### EXERCISE AIM
Among the lines below, a stretch begins at the one with "122.134.113.229:Japan: [ovpn config](vpn/122_134_113_229.ovpn)" and ends at the one with "219.100.37.138:Japan: [ovpn config](vpn/219_100_37_138.ovpn)". Repeat that stretch exactly, ends included.

Collected data
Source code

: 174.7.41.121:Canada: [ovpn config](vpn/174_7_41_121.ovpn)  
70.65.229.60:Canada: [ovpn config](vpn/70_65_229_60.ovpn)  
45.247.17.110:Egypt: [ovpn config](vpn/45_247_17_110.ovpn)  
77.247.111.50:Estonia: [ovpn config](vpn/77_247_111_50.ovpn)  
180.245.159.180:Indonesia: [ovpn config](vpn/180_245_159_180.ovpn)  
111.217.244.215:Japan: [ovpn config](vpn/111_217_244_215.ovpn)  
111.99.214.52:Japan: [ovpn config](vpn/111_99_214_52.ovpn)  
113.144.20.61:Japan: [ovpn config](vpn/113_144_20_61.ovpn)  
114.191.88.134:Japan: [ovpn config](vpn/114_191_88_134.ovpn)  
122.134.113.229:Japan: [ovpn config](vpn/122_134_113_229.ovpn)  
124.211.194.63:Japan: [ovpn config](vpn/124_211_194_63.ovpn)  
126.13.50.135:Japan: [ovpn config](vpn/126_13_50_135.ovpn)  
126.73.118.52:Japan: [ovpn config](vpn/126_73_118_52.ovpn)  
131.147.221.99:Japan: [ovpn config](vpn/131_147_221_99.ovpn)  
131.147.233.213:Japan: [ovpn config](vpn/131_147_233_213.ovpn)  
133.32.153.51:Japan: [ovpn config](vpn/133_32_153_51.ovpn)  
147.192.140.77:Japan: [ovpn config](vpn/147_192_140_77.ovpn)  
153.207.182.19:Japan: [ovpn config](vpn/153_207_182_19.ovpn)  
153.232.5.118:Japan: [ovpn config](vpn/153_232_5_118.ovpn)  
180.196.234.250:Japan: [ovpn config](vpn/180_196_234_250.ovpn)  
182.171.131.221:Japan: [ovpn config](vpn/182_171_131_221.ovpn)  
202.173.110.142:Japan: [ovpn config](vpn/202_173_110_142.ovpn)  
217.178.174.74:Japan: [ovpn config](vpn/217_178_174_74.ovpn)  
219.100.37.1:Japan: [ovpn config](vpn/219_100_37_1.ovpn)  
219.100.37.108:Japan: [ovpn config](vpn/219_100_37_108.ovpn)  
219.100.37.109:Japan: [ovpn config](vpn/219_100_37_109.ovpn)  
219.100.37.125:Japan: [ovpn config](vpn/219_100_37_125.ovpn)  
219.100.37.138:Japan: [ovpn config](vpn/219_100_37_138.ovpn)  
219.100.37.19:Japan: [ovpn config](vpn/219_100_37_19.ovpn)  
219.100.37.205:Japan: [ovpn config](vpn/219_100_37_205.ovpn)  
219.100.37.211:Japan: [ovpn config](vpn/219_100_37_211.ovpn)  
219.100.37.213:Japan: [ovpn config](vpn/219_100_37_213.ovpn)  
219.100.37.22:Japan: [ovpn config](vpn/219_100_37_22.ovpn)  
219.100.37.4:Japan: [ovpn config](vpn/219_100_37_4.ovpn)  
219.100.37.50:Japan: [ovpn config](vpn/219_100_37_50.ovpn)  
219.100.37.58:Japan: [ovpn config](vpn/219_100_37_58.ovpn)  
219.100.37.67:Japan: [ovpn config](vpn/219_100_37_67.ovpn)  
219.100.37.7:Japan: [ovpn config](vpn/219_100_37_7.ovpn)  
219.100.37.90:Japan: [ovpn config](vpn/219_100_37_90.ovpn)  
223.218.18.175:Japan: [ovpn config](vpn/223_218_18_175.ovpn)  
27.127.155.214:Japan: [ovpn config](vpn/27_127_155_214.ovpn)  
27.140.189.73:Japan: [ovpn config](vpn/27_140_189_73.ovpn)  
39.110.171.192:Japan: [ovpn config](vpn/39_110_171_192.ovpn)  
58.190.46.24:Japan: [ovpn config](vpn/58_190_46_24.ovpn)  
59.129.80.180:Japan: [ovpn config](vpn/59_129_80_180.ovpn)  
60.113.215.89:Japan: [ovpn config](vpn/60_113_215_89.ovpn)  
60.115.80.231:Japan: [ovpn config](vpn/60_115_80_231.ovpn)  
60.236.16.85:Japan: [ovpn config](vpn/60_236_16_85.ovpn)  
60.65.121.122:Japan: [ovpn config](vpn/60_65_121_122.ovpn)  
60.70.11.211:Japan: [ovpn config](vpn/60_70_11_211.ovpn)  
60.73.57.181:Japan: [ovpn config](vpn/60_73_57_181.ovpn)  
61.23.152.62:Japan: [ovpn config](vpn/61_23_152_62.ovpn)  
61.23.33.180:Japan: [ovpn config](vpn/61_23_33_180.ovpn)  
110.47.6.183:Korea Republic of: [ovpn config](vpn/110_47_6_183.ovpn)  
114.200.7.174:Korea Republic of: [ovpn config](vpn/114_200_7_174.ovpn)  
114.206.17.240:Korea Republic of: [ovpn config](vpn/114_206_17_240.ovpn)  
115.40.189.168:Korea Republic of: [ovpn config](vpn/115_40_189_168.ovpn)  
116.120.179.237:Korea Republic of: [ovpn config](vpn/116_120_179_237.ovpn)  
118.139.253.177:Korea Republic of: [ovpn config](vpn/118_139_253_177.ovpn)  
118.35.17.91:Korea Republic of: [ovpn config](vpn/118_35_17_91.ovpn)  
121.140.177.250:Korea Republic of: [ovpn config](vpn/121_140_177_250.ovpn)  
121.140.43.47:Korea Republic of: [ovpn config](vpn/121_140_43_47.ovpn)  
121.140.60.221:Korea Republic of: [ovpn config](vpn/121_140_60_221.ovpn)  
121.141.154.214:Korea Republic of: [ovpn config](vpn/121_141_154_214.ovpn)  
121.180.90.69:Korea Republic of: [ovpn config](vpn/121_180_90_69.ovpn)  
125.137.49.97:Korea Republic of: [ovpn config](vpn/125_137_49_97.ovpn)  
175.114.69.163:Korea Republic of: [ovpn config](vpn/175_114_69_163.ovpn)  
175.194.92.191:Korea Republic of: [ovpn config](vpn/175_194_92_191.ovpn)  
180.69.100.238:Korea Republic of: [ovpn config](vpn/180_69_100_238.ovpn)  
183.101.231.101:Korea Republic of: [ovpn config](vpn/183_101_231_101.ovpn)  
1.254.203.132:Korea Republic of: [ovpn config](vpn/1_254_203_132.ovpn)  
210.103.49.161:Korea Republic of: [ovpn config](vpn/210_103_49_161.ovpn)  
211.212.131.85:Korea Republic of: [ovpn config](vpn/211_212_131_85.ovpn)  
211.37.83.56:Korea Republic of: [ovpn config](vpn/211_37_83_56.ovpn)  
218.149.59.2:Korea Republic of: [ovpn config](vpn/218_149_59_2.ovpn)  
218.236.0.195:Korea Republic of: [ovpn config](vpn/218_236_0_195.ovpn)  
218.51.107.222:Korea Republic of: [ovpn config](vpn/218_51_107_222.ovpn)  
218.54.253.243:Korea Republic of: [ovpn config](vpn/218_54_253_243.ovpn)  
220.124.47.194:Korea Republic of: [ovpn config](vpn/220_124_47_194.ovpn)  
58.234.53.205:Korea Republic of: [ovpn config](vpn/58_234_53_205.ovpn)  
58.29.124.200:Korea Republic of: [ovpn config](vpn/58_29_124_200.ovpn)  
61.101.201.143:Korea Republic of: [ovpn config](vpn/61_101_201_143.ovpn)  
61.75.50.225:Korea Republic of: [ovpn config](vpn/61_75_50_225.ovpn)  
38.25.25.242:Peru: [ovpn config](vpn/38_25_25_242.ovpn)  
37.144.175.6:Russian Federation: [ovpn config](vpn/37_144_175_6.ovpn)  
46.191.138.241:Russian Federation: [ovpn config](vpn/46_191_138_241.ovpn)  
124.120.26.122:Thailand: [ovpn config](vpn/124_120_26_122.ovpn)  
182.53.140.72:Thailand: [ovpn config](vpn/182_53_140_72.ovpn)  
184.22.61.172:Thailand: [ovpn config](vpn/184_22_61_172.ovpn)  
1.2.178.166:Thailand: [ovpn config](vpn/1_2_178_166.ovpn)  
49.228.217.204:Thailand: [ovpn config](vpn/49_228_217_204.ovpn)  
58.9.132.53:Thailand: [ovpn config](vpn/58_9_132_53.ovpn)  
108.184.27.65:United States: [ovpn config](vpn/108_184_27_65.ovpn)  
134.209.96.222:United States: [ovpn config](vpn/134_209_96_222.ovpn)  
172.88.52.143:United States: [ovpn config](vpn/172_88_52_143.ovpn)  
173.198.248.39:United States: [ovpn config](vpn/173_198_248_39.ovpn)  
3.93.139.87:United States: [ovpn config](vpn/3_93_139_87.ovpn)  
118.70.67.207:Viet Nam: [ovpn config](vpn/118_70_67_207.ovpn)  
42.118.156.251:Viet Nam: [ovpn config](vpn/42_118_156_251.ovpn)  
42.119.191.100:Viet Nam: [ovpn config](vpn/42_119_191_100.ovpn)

### ANSWER TO THE PROBLEM
122.134.113.229:Japan: [ovpn config](vpn/122_134_113_229.ovpn)  
124.211.194.63:Japan: [ovpn config](vpn/124_211_194_63.ovpn)  
126.13.50.135:Japan: [ovpn config](vpn/126_13_50_135.ovpn)  
126.73.118.52:Japan: [ovpn config](vpn/126_73_118_52.ovpn)  
131.147.221.99:Japan: [ovpn config](vpn/131_147_221_99.ovpn)  
131.147.233.213:Japan: [ovpn config](vpn/131_147_233_213.ovpn)  
133.32.153.51:Japan: [ovpn config](vpn/133_32_153_51.ovpn)  
147.192.140.77:Japan: [ovpn config](vpn/147_192_140_77.ovpn)  
153.207.182.19:Japan: [ovpn config](vpn/153_207_182_19.ovpn)  
153.232.5.118:Japan: [ovpn config](vpn/153_232_5_118.ovpn)  
180.196.234.250:Japan: [ovpn config](vpn/180_196_234_250.ovpn)  
182.171.131.221:Japan: [ovpn config](vpn/182_171_131_221.ovpn)  
202.173.110.142:Japan: [ovpn config](vpn/202_173_110_142.ovpn)  
217.178.174.74:Japan: [ovpn config](vpn/217_178_174_74.ovpn)  
219.100.37.1:Japan: [ovpn config](vpn/219_100_37_1.ovpn)  
219.100.37.108:Japan: [ovpn config](vpn/219_100_37_108.ovpn)  
219.100.37.109:Japan: [ovpn config](vpn/219_100_37_109.ovpn)  
219.100.37.125:Japan: [ovpn config](vpn/219_100_37_125.ovpn)  
219.100.37.138:Japan: [ovpn config](vpn/219_100_37_138.ovpn)  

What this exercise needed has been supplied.